Please repeat the entries exactly as they appear and omit any images.

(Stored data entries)
++++++++
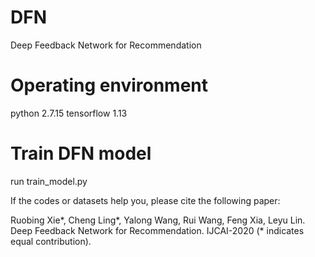 # DFN
Deep Feedback Network for Recommendation

# Operating environment

python 2.7.15 
tensorflow 1.13

# Train DFN model
run train_model.py

If the codes or datasets help you, please cite the following paper:

Ruobing Xie*, Cheng Ling*, Yalong Wang, Rui Wang, Feng Xia, Leyu Lin. Deep Feedback Network for Recommendation. IJCAI-2020 (* indicates equal contribution).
++++++++
● **Answer to this exercise**
 # DFN
Deep Feedback Network for Recommendation

# Operating environment

python 2.7.15 
tensorflow 1.13

# Train DFN model
run train_model.py

If the codes or datasets help you, please cite the following paper:

Ruobing Xie*, Cheng Ling*, Yalong Wang, Rui Wang, Feng Xia, Leyu Lin. Deep Feedback Network for Recommendation. IJCAI-2020 (* indicates equal contribution).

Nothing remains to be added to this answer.